**** AVAILABLE DATA
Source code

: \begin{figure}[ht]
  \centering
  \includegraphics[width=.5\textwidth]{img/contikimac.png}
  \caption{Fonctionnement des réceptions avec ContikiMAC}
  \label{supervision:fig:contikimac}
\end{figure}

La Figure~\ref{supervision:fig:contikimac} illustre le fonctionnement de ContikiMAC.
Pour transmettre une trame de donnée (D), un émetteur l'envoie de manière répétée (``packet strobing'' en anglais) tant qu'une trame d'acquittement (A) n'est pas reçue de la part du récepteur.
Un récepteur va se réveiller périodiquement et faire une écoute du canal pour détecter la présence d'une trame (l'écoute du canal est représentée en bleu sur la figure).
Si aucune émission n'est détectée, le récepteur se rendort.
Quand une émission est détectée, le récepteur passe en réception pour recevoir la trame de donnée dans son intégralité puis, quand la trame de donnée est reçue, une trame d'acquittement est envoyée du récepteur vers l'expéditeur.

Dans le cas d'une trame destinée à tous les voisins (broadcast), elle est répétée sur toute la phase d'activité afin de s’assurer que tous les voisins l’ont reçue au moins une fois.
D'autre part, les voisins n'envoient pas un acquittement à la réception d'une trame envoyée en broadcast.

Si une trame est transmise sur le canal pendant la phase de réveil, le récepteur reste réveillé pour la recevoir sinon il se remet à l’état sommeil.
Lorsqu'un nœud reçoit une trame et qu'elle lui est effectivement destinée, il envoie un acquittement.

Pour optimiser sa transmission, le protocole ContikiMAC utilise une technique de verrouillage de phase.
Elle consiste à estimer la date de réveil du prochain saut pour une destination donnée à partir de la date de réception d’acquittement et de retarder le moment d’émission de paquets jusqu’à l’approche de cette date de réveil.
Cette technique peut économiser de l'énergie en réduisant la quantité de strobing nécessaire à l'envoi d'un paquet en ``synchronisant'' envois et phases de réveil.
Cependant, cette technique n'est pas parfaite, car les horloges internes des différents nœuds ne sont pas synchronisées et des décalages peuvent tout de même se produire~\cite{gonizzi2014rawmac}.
********
**WHAT THIS TASK INVOLVES**
Taking the material above, extract exactly and only the lines from the line with "Si une trame" to the line with "Lorsqu'un nœud reçoit", inclusive of both.

**TASK RESULT**
Si une trame est transmise sur le canal pendant la phase de réveil, le récepteur reste réveillé pour la recevoir sinon il se remet à l’état sommeil.
Lorsqu'un nœud reçoit une trame et qu'elle lui est effectivement destinée, il envoie un acquittement.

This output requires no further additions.